In the mutated HRR subset, the combination produced an ORR of 35.3% versus 0% with durvalumab alone. Of those who responded to the doublet, 35.3% achieved PR and 29.4% had SD for 7 weeks or more. In addition, 29.4% had active disease and 5.9% were inevaluable. The median DOR with olaparib/durvalumab was 6.7 months (range: 3.7-12.0) in this subgroup.
No new safety signals were observed with the combination of olaparib and durvalumab, according to Rosenberg. Treatment-related adverse events of any grade were experienced by 72.4% of patients who received the doublet (n=76) vs 60.5% of those who received monotherapy (n=76).
The most common toxicities seen in the investigational group included anemia (any grade, 23.7%; grade 3 or 4, 6.6%), nausea (any grade, 19.7%; grade 3 or 4, 1.3%), fatigue (any grade, 15.8%). %; grade 3 or 4, 1.3%), decreased appetite (any grade, 10.5%), diarrhea (any grade, 10.5%), and hypothyroidism (any grade, 9.2%). In the control group, the most common toxicities included anemia (any grade, 13.2%; grade 3 or 4, 1.3%), pruritus (any grade, 10.5%), fatigue (any grade, 6.6%), rash (any grade, 5.3%), nausea (any grade, 3.9%), hypothyroidism (any grade, 3.9%).
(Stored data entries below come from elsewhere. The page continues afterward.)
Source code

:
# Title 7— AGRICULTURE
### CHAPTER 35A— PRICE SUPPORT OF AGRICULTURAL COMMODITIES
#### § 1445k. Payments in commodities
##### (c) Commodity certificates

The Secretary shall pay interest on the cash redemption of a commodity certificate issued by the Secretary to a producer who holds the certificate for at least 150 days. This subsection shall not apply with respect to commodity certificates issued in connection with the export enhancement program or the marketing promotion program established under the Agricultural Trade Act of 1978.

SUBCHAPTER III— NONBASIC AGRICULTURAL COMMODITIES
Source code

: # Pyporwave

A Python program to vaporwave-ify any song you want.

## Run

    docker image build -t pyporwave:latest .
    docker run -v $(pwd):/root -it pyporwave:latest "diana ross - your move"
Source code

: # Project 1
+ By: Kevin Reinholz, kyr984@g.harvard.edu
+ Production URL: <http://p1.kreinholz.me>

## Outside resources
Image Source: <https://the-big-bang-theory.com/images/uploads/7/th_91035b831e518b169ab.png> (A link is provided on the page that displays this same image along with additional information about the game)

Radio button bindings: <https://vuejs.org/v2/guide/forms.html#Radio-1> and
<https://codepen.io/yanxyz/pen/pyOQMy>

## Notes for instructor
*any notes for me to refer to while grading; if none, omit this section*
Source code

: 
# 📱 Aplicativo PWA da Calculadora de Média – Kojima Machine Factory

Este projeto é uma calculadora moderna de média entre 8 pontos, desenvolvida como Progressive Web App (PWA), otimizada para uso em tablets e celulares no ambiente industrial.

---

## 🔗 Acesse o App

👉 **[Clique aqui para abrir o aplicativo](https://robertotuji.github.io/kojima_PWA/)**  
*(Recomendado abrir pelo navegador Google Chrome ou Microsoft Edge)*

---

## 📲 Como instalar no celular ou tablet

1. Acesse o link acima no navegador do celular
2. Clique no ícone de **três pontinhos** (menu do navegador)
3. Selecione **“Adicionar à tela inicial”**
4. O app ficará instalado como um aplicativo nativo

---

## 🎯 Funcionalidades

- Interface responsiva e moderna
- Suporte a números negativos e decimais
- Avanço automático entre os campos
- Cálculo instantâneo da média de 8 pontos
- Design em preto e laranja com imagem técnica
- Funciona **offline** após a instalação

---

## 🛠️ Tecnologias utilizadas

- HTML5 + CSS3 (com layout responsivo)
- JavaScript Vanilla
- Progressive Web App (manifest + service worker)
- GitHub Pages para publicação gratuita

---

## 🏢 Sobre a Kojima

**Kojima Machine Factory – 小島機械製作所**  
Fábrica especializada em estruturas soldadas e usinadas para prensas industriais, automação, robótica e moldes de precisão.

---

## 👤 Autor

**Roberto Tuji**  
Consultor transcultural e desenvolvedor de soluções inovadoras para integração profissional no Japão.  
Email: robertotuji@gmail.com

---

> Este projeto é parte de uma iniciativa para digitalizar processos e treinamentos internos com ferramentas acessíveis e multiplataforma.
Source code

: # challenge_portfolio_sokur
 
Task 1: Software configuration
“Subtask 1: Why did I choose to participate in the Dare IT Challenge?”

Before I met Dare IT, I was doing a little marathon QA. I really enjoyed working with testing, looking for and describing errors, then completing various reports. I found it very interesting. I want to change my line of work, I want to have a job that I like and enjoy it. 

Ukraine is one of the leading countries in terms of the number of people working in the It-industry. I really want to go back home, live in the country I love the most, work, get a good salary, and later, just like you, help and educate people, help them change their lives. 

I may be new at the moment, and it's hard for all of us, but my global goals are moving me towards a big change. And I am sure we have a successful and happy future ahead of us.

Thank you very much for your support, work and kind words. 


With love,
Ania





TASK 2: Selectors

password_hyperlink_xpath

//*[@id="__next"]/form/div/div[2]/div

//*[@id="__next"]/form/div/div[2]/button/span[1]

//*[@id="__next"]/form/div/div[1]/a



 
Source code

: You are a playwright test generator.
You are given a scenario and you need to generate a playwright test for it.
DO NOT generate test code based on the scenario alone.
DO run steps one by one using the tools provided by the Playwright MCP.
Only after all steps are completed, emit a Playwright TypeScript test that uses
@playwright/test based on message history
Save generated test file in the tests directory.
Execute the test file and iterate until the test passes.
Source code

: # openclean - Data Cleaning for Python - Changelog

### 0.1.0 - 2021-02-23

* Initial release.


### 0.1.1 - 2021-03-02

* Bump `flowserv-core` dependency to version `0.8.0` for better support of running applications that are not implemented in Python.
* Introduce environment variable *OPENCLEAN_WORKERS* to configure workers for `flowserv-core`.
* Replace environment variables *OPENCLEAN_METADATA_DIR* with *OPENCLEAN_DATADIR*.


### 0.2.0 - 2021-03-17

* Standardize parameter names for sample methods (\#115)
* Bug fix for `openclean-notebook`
One death was reported in the durvalumab monotherapy arm, and this was due to anemia.
Rosenberg JE, Park SH, Dao TV, et al. BAYOU: A Phase II, Randomized, Multicenter, Double-Blind Study of Durvalumab (D) in Combination with Olaparib (O) for the First-Line Treatment of Platinum-Ineligible Patients With Urothelial Carcinoma (UC) unresectable stage IV. J Clin Oncol. 2022;40(supplement 6):437. doi:10.1200/JCO.2022.40.6_suppl.437.